When you are conditioned for a certain part of your life it is impossibly hard to change. And while you think your thoughts are your own, maybe not even that is left up to you anymore. Looking at yourself in the mirror you might not like the way you look, you might think you are too fat, thin, short, ugly, and so on, but that opinion may not belong to you. I am not saying that you should eat anything you want for example, without caring, because this will have consequences on your health and not only on your physical appearance. But throwing up after each meal, starving yourself to death, or spending countless of hours in a gym trying to improve your physical appearance, all this just to look like the models of an Italian runway, the actors of a Hollywood movie, or having the style of a rock band singer is absurd.
One must come to a very striking realization to see at least some of the things which are happening around us, and how controlled one truly is, and how much he wants to be and allows to be conditioned.
We go to school to learn to think a certain way instead of simply to learn to think. The school hours are also conditioning, breeding generations of workers and slaves to the social and economical systems. We go through life believing in these systems, not knowing what else could exist in its place, not trying to find other ways on how to be, this is how programmed to the core we are. Ultimately all systems have flaws, because every system will be just that, a system, which cannot deal with every possibility, and which will most likely have close minded rules, and no room for exceptions.

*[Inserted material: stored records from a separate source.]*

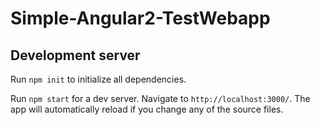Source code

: # Simple-Angular2-TestWebapp
## Development server
Run `npm init` to initialize all dependencies.

Run `npm start` for a dev server. Navigate to `http://localhost:3000/`. The app will automatically reload if you change any of the source files.
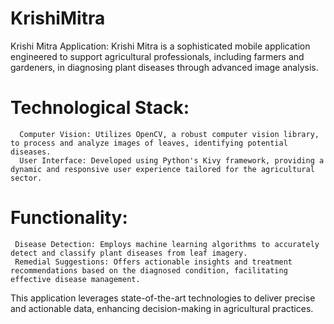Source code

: # KrishiMitra
Krishi Mitra Application: Krishi Mitra is a sophisticated mobile application engineered to support agricultural professionals, including farmers and gardeners, in diagnosing plant diseases through advanced image analysis.

# Technological Stack:
      Computer Vision: Utilizes OpenCV, a robust computer vision library, to process and analyze images of leaves, identifying potential diseases.
      User Interface: Developed using Python's Kivy framework, providing a dynamic and responsive user experience tailored for the agricultural sector.

# Functionality:
     Disease Detection: Employs machine learning algorithms to accurately detect and classify plant diseases from leaf imagery.
     Remedial Suggestions: Offers actionable insights and treatment recommendations based on the diagnosed condition, facilitating effective disease management.

This application leverages state-of-the-art technologies to deliver precise and actionable data, enhancing decision-making in agricultural practices.
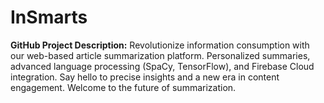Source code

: # InSmarts
**GitHub Project Description:**  Revolutionize information consumption with our web-based article summarization platform. Personalized summaries, advanced language processing (SpaCy, TensorFlow), and Firebase Cloud integration. Say hello to precise insights and a new era in content engagement. Welcome to the future of summarization.
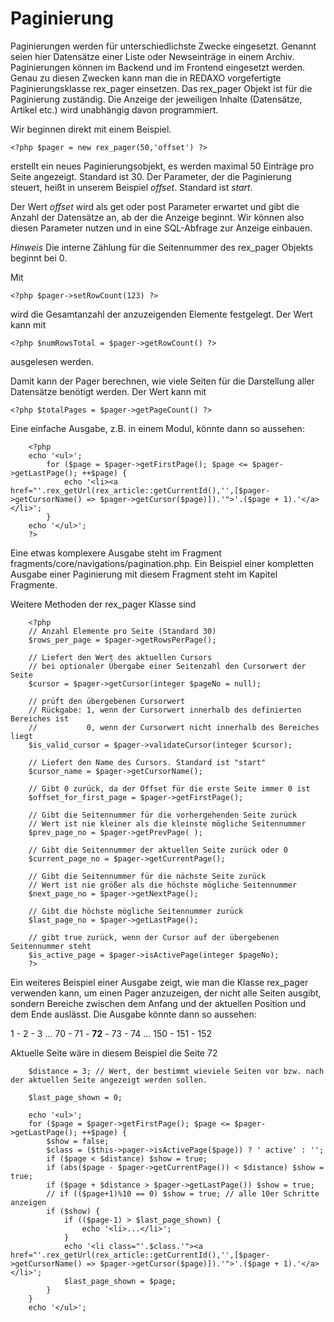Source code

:# Paginierung

Paginierungen werden für unterschiedlichste Zwecke eingesetzt. Genannt seien hier Datensätze einer Liste oder Newseinträge in einem Archiv. Paginierungen können im Backend und im Frontend eingesetzt werden. Genau zu diesen Zwecken kann man die in REDAXO vorgefertigte Paginierungsklasse rex_pager einsetzen. Das rex_pager Objekt ist für die Paginierung zuständig. Die Anzeige der jeweiligen Inhalte (Datensätze, Artikel etc.) wird unabhängig davon programmiert.

Wir beginnen direkt mit einem Beispiel.

    <?php $pager = new rex_pager(50,'offset') ?>
    
erstellt ein neues Paginierungsobjekt, es werden maximal 50 Einträge pro Seite angezeigt. Standard ist 30. Der Parameter, der die Paginierung steuert, heißt in unserem Beispiel *offset*. Standard ist *start*.

Der Wert *offset* wird als get oder post Parameter erwartet und gibt die Anzahl der Datensätze an, ab der die Anzeige beginnt. Wir können also diesen Parameter nutzen und in eine SQL-Abfrage zur Anzeige einbauen.

*Hinweis* Die interne Zählung für die Seitennummer des rex_pager Objekts beginnt bei 0.

Mit

    <?php $pager->setRowCount(123) ?>
    
wird die Gesamtanzahl der anzuzeigenden Elemente festgelegt. Der Wert kann mit

    <?php $numRowsTotal = $pager->getRowCount() ?>
    
ausgelesen werden.

Damit kann der Pager berechnen, wie viele Seiten für die Darstellung aller Datensätze benötigt werden. Der Wert kann mit

    <?php $totalPages = $pager->getPageCount() ?>
    
Eine einfache Ausgabe, z.B. in einem Modul, könnte dann so aussehen:

        <?php
        echo '<ul>';
            for ($page = $pager->getFirstPage(); $page <= $pager->getLastPage(); ++$page) {
                echo '<li><a href="'.rex_getUrl(rex_article::getCurrentId(),'',[$pager->getCursorName() => $pager->getCursor($page)]).'">'.($page + 1).'</a></li>';    
            }
        echo '</ul>';
        ?>

Eine etwas komplexere Ausgabe steht im Fragment fragments/core/navigations/pagination.php. Ein Beispiel einer kompletten Ausgabe einer Paginierung mit diesem Fragment steht im Kapitel Fragmente.

Weitere Methoden der rex_pager Klasse sind

        <?php
        // Anzahl Elemente pro Seite (Standard 30)
        $rows_per_page = $pager->getRowsPerPage();
        
        // Liefert den Wert des aktuellen Cursors
        // bei optionaler Übergabe einer Seitenzahl den Cursorwert der Seite
        $cursor = $pager->getCursor(integer $pageNo = null);
        
        // prüft den übergebenen Cursorwert
        // Rückgabe: 1, wenn der Cursorwert innerhalb des definierten Bereiches ist
        //           0, wenn der Cursorwert nicht innerhalb des Bereiches liegt
        $is_valid_cursor = $pager->validateCursor(integer $cursor);
        
        // Liefert den Name des Cursors. Standard ist "start"
        $cursor_name = $pager->getCursorName();
        
        // Gibt 0 zurück, da der Offset für die erste Seite immer 0 ist        
        $offset_for_first_page = $pager->getFirstPage();
        
        // Gibt die Seitennummer für die vorhergehenden Seite zurück
        // Wert ist nie kleiner als die kleinste mögliche Seitennummer
        $prev_page_no = $pager->getPrevPage( );
        
        // Gibt die Seitennummer der aktuellen Seite zurück oder 0
        $current_page_no = $pager->getCurrentPage();
        
        // Gibt die Seitennummer für die nächste Seite zurück
        // Wert ist nie größer als die höchste mögliche Seitennummer
        $next_page_no = $pager->getNextPage();
        
        // Gibt die höchste mögliche Seitennummer zurück
        $last_page_no = $pager->getLastPage();
        
        // gibt true zurück, wenn der Cursor auf der übergebenen Seitennummer steht
        $is_active_page = $pager->isActivePage(integer $pageNo);
        ?>
        
Ein weiteres Beispiel einer Ausgabe zeigt, wie man die Klasse rex_pager verwenden kann, um einen Pager anzuzeigen, der nicht alle Seiten ausgibt, sondern Bereiche zwischen dem Anfang und der aktuellen Position und dem Ende auslässt. Die Ausgabe könnte dann so aussehen:

1 - 2 - 3 ... 70 - 71 - **72** - 73 - 74 ... 150 - 151 - 152

Aktuelle Seite wäre in diesem Beispiel die Seite 72

        $distance = 3; // Wert, der bestimmt wieviele Seiten vor bzw. nach der aktuellen Seite angezeigt werden sollen.

        $last_page_shown = 0;

        echo '<ul>';
        for ($page = $pager->getFirstPage(); $page <= $pager->getLastPage(); ++$page) {
            $show = false;
            $class = ($this->pager->isActivePage($page)) ? ' active' : '';
            if ($page < $distance) $show = true;
            if (abs($page - $pager->getCurrentPage()) < $distance) $show = true; 
            if ($page + $distance > $pager->getLastPage()) $show = true;
            // if (($page+1)%10 == 0) $show = true; // alle 10er Schritte anzeigen
            if ($show) {
                if (($page-1) > $last_page_shown) {
                    echo '<li>...</li>';
                }
                echo '<li class="'.$class.'"><a href="'.rex_getUrl(rex_article::getCurrentId(),'',[$pager->getCursorName() => $pager->getCursor($page)]).'">'.($page + 1).'</a></li>';
                $last_page_shown = $page;
            }
        }
        echo '</ul>';
 
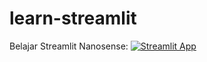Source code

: # learn-streamlit
Belajar Streamlit Nanosense:
[![Streamlit App](https://static.streamlit.io/badges/streamlit_badge_black_white.svg)](https://share.streamlit.io/kristiyanlaoli/learn-streamlit/main/learn_streamlit2.py)
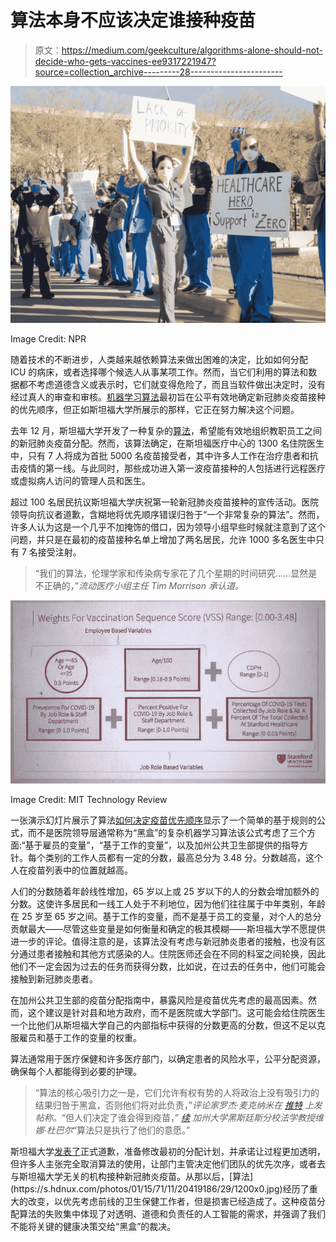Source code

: # 算法本身不应该决定谁接种疫苗

> 原文：<https://medium.com/geekculture/algorithms-alone-should-not-decide-who-gets-vaccines-ee9317221947?source=collection_archive---------28----------------------->

![](img/a8c6501d75bbb752df97cd0aaad4abde.png)

Image Credit: NPR

随着技术的不断进步，人类越来越依赖算法来做出困难的决定，比如如何分配 ICU 的病床，或者选择哪个候选人从事某项工作。然而，当它们利用的算法和数据都不考虑道德含义或表示时，它们就变得危险了，而且当软件做出决定时，没有经过真人的审查和审核。[机器学习算法](https://www.washingtonpost.com/technology/2020/12/23/covid-vaccine-algorithm-failure/)最初旨在公平有效地确定新冠肺炎疫苗接种的优先顺序，但正如斯坦福大学所展示的那样，它正在努力解决这个问题。

去年 12 月，斯坦福大学开发了一种复杂的[算法](https://www.technologyreview.com/2020/12/21/1015303/stanford-vaccine-algorithm/)，希望能有效地组织教职员工之间的新冠肺炎疫苗分配。然而，该算法确定，在斯坦福医疗中心的 1300 名住院医生中，只有 7 人将成为首批 5000 名疫苗接受者，其中许多人工作在治疗患者和抗击疫情的第一线。与此同时，那些成功进入第一波疫苗接种的人包括进行远程医疗或虚拟病人访问的管理人员和医生。

超过 100 名居民抗议斯坦福大学庆祝第一轮新冠肺炎疫苗接种的宣传活动。医院领导向抗议者道歉，含糊地将优先顺序错误归咎于“一个非常复杂的算法”。然而，许多人认为这是一个几乎不加掩饰的借口，因为领导小组早些时候就注意到了这个问题，并只是在最初的疫苗接种名单上增加了两名居民，允许 1000 多名医生中只有 7 名接受注射。

> “我们的算法，伦理学家和传染病专家花了几个星期的时间研究……显然是不正确的，”*流动医疗小组主任 Tim Morrison 承认道。*

![](img/546c00d2de4f75974e6a5849aab265de.png)

Image Credit: MIT Technology Review

一张演示幻灯片展示了算法[如何决定疫苗优先顺序](https://www.technologyreview.com/2020/12/21/1015303/stanford-vaccine-algorithm/)显示了一个简单的基于规则的公式，而不是医院领导层通常称为“黑盒”的复杂机器学习算法该公式考虑了三个方面:“基于雇员的变量”，“基于工作的变量”，以及加州公共卫生部提供的指导方针。每个类别的工作人员都有一定的分数，最高总分为 3.48 分。分数越高，这个人在疫苗列表中的位置就越高。

人们的分数随着年龄线性增加，65 岁以上或 25 岁以下的人的分数会增加额外的分数。这使许多居民和一线工人处于不利地位，因为他们往往属于中年类别，年龄在 25 岁至 65 岁之间。基于工作的变量，而不是基于员工的变量，对个人的总分贡献最大——尽管这些变量是如何衡量和确定的极其模糊——斯坦福大学不愿提供进一步的评论。值得注意的是，该算法没有考虑与新冠肺炎患者的接触，也没有区分通过患者接触和其他方式感染的人。住院医师还会在不同的科室之间轮换，因此他们不一定会因为过去的任务而获得分数，比如说，在过去的任务中，他们可能会接触到新冠肺炎患者。

在加州公共卫生部的疫苗分配指南中，暴露风险是疫苗优先考虑的最高因素。然而，这个建议是针对县和地方政府，而不是医院或大学部门。这可能会给住院医生一个比他们从斯坦福大学自己的内部指标中获得的分数更高的分数，但这不足以克服雇员和基于工作的变量的权重。

算法通常用于医疗保健和许多医疗部门，以确定患者的风险水平，公平分配资源，确保每个人都能得到必要的护理。

> “算法的核心吸引力之一是，它们允许有权有势的人将政治上没有吸引力的结果归咎于黑盒，否则他们将对此负责，”*评论家罗杰·麦克纳米在* [*推特*](https://twitter.com/moonalice/status/1340133707831627776) *上发帖称。*“但人们决定了谁会得到疫苗，” [*续*](https://twitter.com/veenadubal/status/1340058318228709376) *加州大学黑斯廷斯分校法学教授维娜·杜巴尔*“算法只是执行了他们的意愿。”

斯坦福大学[发表了](https://www.sfchronicle.com/health/article/How-Stanford-s-vaccine-algorithm-caused-a-major-15824918.php.)正式道歉，准备修改最初的分配计划，并承诺让过程更加透明，但许多人主张完全取消算法的使用，让部门主管决定他们团队的优先次序，或者去与斯坦福大学无关的机构接种新冠肺炎疫苗。从那以后，[算法](https://s.hdnux.com/photos/01/15/71/11/20419186/29/1200x0.jpg)经历了重大的改变，以优先考虑前线的卫生保健工作者，但是损害已经造成了。这种疫苗分配算法的失败集中体现了对透明、道德和负责任的人工智能的需求，并强调了我们不能将关键的健康决策交给“黑盒”的裁决。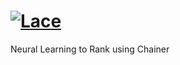 # [![Lace](https://github.com/rjagerman/lace/wiki/img/logo.png)](https://github.com/rjagerman/lace)

Neural Learning to Rank using Chainer
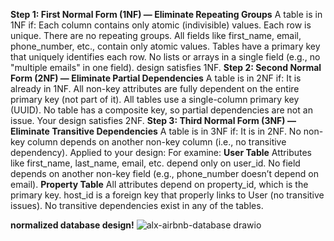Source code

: **Step 1: First Normal Form (1NF) — Eliminate Repeating Groups**
A table is in 1NF if:
Each column contains only atomic (indivisible) values.
Each row is unique.
There are no repeating groups.
All fields like first_name, email, phone_number, etc., contain only atomic values.
Tables have a primary key that uniquely identifies each row.
No lists or arrays in a single field (e.g., no "multiple emails" in one field).
design satisfies 1NF.
**Step 2: Second Normal Form (2NF) — Eliminate Partial Dependencies**
A table is in 2NF if:
It is already in 1NF.
All non-key attributes are fully dependent on the entire primary key (not part of it).
All tables use a single-column primary key (UUID).
No table has a composite key, so partial dependencies are not an issue.
Your design satisfies 2NF.
**Step 3: Third Normal Form (3NF) — Eliminate Transitive Dependencies**
A table is in 3NF if:
It is in 2NF.
No non-key column depends on another non-key column (i.e., no transitive dependency).
Applied to your design:
For  examine:
 **User Table**
Attributes like first_name, last_name, email, etc. depend only on user_id.
No field depends on another non-key field (e.g., phone_number doesn’t depend on email).
 **Property Table**
All attributes depend on property_id, which is the primary key.
host_id is a foreign key that properly links to User (no transitive issues).
No transitive dependencies exist in any of the tables.



**normalized database design!**
![alx-airbnb-database drawio](https://github.com/user-attachments/assets/bacf4fe9-906e-4f3f-9d92-269b1410c270)
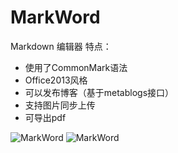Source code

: # MarkWord
Markdown 编辑器
特点：
+ 使用了CommonMark语法
+ Office2013风格
+ 可以发布博客（基于metablogs接口）
+ 支持图片同步上传
+ 可导出pdf

![MarkWord](http://images2015.cnblogs.com/blog/483434/201607/483434-20160722224645013-935701696.gif)
![MarkWord](http://images2015.cnblogs.com/blog/483434/201607/483434-20160722224650029-1877956392.gif)
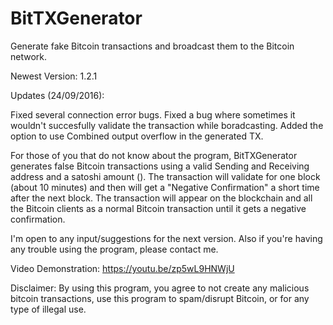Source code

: # BitTXGenerator
Generate fake Bitcoin transactions and broadcast them to the Bitcoin network.

Newest Version: 1.2.1

Updates (24/09/2016):

Fixed several connection error bugs.
Fixed a bug where sometimes it wouldn't succesfully validate the transaction while boradcasting.
Added the option to use Combined output overflow in the generated TX.

For those of you that do not know about the program, BitTXGenerator generates false Bitcoin transactions using a valid Sending and Receiving address and a satoshi amount ().
The transaction will validate for one block (about 10 minutes) and then will get a "Negative Confirmation" a short time after the next block.
The transaction will appear on the blockchain and all the Bitcoin clients as a normal Bitcoin transaction until it gets a negative confirmation.

I'm open to any input/suggestions for the next version. Also if you're having any trouble using the program, please contact me.

Video Demonstration: https://youtu.be/zp5wL9HNWjU

Disclaimer:
By using this program, you agree to not create any malicious bitcoin transactions, use this program to spam/disrupt Bitcoin, or for any type of illegal use.
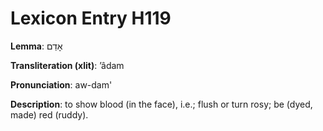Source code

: # Lexicon Entry H119

**Lemma**: אָדַם

**Transliteration (xlit)**: ʼâdam

**Pronunciation**: aw-dam'

**Description**:
to show blood (in the face), i.e.; flush or turn rosy; be (dyed, made) red (ruddy).

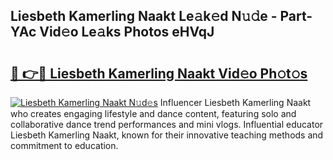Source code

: ## Liesbeth Kamerling Naakt Le𝚊k𝚎d N𝚞𝚍e - Part-YAc Vid𝚎o Le𝚊ks Photos eHVqJ

# <h2><a href="http://fb3ekj.evod.top/?m=Liesbeth+Kamerling+Naakt">🔗 👉🔴 Liesbeth Kamerling Naakt Vid𝚎o Ph𝚘t𝚘s</a></h2>

[![Liesbeth Kamerling Naakt N𝚞d𝚎s](https://i.imgur.com/8V9OHl7.gif)](http://fb3ekj.evod.top/?m=Liesbeth+Kamerling+Naakt)
Influencer Liesbeth Kamerling Naakt who creates engaging lifestyle and dance content, featuring solo and collaborative dance trend performances and mini vlogs. Influential educator Liesbeth Kamerling Naakt, known for their innovative teaching methods and commitment to education.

We are programmed from our birth on how to eat, how to sit, even how to talk, or this is good, this is bad, this is right, this is wrong, this is beautiful, this is ugly. When we are older we hear this voice in our heads, telling us how to think and feel. We believe this voice to be ours and trust it, love it and understand it, when all it is, is other peoples wants, powerful people, who rule us without us realizing it.
When we are born we are truly unconditioned. If an infant had understanding and the power to make clearer choices it wouldn’t choose to wear any particular designer clothes, walk around with 3,000 Euro bags, or drive the new BMW. The needs and wants to do these things will come after careful and deliberate planning from the world around it. From being pure and having simple wants and needs we grow up to consume, destroy, and want things which are utterly useless.
My mother is about 60 years old. Her hair is white but she dyes it black. When I tried to explain to her that she didn’t have to color it, that it’s normal, and she would be beautiful even if she let it grow white, she couldn’t realize what I meant. She said that she didn’t like it being white, it made her look ugly. What I was telling her was so different than what she grew to know, conditioned to know, that she could not accept it. I felt very sorry that I couldn’t explain it so that she could realize that beauty has nothing to do with hair or makeup or clothes. She heard a voice telling her “you look ugly with white hair, it’s disgusting, you have to color it!”
The voice of programming is much deeper than we realize, or even want to realize. Have you ever wondered why you are who you are?